● **Problem to solve**:
Collect all lines from the records below that include the word "afin".

● **Data records**:
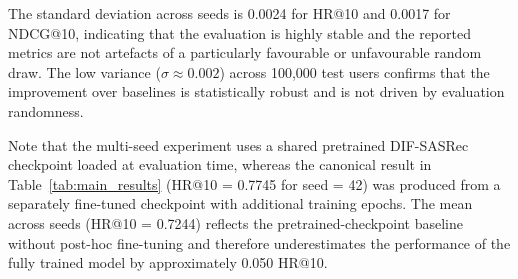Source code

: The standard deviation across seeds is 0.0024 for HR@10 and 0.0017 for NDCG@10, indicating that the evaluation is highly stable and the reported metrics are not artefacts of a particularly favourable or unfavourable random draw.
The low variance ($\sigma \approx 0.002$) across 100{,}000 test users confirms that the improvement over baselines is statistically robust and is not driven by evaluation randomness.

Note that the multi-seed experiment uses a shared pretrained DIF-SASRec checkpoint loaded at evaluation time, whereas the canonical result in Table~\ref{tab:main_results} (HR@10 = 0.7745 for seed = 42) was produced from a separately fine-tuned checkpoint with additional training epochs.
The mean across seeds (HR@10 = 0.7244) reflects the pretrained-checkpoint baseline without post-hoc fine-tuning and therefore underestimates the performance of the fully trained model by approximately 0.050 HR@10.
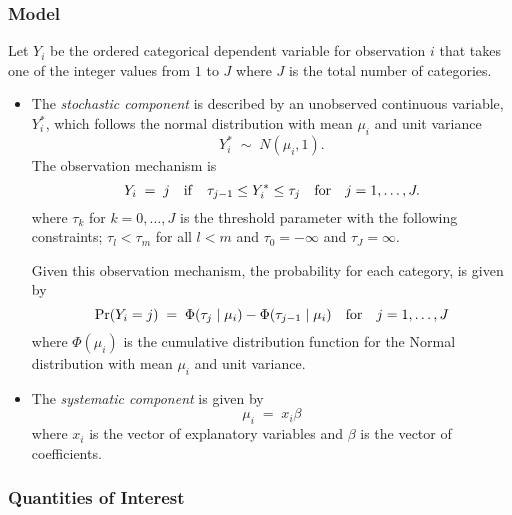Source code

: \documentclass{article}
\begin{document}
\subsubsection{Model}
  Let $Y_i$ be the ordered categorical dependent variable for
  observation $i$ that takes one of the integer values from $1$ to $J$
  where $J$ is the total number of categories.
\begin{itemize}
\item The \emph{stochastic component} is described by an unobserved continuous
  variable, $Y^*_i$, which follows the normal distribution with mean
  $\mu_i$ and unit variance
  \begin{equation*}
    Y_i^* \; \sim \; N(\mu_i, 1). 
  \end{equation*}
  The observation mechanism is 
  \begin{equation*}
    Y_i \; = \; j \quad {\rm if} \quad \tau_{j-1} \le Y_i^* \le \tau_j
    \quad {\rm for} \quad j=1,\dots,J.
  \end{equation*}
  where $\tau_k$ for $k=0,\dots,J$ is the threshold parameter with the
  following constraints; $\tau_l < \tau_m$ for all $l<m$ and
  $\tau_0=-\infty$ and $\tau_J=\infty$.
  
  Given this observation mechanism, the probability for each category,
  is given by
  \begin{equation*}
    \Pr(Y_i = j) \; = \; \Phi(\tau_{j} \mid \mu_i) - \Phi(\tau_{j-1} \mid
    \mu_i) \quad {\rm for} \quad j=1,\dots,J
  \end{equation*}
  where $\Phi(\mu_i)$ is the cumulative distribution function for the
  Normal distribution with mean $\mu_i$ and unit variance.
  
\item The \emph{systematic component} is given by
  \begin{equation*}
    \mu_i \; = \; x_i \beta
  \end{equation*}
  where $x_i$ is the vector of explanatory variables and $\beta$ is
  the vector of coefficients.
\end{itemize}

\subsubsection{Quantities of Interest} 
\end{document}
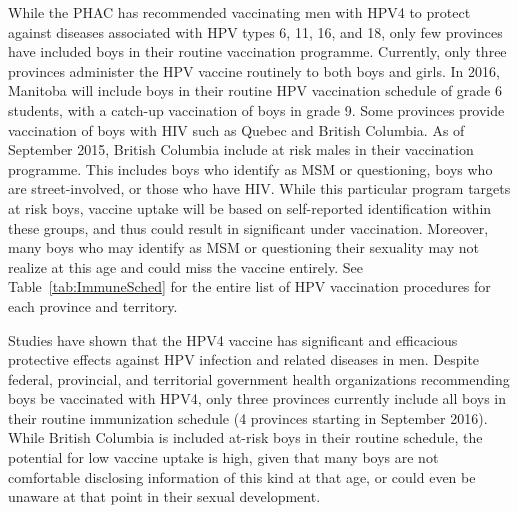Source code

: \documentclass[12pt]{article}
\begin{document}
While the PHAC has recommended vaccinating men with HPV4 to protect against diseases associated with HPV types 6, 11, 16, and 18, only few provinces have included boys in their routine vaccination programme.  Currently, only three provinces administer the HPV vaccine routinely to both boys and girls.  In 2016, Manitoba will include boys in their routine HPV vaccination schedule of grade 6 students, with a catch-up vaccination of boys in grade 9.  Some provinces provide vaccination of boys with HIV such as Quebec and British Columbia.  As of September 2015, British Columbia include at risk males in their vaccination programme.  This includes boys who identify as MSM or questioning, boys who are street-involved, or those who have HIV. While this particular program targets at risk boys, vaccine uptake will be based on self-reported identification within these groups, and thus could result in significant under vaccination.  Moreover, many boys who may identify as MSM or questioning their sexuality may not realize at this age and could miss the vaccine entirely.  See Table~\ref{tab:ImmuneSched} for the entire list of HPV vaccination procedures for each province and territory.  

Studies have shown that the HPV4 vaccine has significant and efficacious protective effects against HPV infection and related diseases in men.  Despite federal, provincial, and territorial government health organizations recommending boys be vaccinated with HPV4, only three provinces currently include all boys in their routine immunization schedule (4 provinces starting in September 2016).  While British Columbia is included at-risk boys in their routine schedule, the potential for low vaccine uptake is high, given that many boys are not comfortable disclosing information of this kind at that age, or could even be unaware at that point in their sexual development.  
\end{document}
...
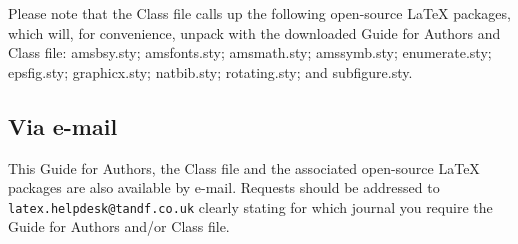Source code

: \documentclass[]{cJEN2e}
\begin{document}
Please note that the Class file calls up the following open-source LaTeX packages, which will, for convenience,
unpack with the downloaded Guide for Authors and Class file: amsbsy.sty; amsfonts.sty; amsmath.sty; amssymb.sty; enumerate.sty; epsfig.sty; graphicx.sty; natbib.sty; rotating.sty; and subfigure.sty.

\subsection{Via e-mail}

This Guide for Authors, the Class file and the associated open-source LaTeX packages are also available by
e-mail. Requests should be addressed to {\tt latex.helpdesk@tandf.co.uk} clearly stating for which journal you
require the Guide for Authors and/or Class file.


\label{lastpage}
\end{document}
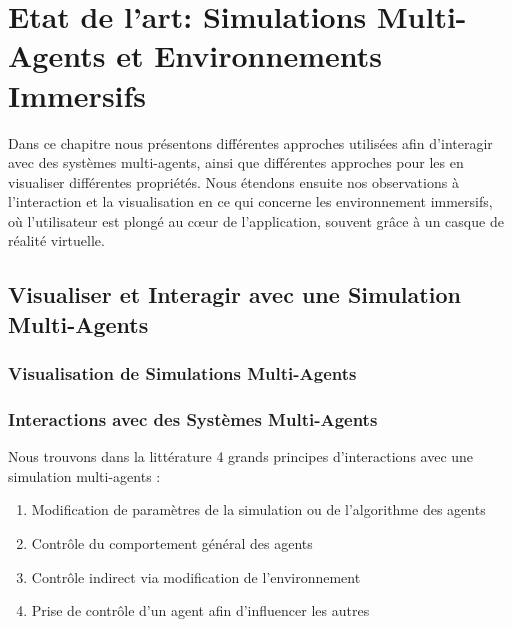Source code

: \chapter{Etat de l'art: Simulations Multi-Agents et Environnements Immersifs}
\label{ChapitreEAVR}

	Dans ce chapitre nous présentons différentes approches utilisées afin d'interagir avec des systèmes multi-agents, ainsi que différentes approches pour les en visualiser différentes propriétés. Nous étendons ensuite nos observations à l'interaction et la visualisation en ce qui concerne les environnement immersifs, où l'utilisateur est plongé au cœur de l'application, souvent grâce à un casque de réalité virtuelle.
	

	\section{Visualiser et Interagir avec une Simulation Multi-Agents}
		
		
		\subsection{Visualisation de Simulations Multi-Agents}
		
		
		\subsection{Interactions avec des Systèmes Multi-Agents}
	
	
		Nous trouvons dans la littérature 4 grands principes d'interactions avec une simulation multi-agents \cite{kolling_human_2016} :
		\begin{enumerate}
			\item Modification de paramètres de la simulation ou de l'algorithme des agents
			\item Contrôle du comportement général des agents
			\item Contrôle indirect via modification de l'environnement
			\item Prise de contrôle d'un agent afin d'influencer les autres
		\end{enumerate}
...
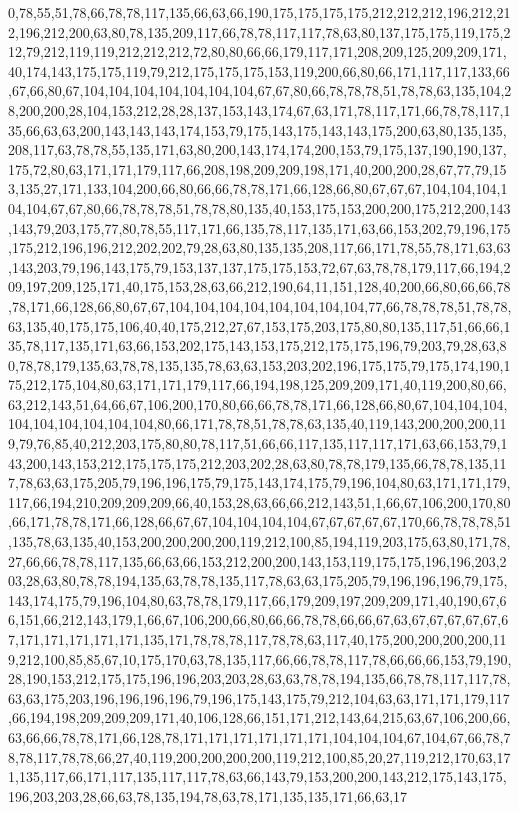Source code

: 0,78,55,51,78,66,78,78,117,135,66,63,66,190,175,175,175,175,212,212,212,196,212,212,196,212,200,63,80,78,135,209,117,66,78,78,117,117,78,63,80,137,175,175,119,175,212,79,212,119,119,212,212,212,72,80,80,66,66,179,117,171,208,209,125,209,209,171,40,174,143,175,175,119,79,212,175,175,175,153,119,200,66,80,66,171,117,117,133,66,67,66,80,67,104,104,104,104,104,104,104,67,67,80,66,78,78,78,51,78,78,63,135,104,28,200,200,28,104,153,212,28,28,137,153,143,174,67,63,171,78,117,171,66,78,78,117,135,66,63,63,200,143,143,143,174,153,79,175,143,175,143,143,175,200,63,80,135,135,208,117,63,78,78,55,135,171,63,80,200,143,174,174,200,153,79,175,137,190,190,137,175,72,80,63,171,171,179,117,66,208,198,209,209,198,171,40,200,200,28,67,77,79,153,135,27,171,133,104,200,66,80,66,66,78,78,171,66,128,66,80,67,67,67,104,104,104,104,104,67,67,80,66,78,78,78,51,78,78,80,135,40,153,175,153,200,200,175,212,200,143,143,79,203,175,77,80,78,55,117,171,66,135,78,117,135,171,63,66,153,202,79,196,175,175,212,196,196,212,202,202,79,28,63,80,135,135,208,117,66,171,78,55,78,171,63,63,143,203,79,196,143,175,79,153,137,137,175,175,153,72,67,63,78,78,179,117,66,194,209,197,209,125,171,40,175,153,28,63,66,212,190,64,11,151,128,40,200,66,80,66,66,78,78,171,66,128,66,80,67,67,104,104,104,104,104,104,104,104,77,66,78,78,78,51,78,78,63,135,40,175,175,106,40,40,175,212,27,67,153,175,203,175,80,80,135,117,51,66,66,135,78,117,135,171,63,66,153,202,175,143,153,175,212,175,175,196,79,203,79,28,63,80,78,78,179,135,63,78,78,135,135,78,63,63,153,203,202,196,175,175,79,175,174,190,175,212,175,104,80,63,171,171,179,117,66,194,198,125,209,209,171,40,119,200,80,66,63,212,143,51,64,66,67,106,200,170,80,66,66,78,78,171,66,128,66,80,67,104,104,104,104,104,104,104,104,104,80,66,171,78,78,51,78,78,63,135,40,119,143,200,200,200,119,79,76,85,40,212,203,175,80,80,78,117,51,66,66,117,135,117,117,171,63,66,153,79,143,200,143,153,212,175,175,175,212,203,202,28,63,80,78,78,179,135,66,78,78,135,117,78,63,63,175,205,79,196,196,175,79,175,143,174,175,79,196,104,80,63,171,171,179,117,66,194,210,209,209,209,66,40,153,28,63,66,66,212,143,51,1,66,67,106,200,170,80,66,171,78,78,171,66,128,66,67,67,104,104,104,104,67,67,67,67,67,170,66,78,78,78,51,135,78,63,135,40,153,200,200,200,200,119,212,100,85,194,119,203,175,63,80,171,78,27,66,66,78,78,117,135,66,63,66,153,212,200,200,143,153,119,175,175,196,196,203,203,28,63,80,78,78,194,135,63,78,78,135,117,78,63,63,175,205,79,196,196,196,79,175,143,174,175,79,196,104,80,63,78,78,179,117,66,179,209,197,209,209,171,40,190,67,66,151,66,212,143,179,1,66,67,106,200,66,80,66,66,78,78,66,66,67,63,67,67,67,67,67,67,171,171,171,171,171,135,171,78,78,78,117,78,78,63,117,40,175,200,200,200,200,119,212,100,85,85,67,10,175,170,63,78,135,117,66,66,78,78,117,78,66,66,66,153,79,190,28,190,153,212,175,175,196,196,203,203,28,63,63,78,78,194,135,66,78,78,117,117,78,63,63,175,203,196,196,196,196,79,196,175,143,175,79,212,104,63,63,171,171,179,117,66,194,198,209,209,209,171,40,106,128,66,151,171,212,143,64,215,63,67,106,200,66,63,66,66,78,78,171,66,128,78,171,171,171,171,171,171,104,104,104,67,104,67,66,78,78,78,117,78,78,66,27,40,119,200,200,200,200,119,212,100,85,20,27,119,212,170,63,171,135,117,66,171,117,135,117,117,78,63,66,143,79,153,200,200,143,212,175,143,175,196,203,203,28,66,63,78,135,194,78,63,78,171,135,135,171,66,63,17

● **Answer for the task**:
	Dans ce chapitre nous présentons différentes approches utilisées afin d'interagir avec des systèmes multi-agents, ainsi que différentes approches pour les en visualiser différentes propriétés. Nous étendons ensuite nos observations à l'interaction et la visualisation en ce qui concerne les environnement immersifs, où l'utilisateur est plongé au cœur de l'application, souvent grâce à un casque de réalité virtuelle.
			\item Prise de contrôle d'un agent afin d'influencer les autres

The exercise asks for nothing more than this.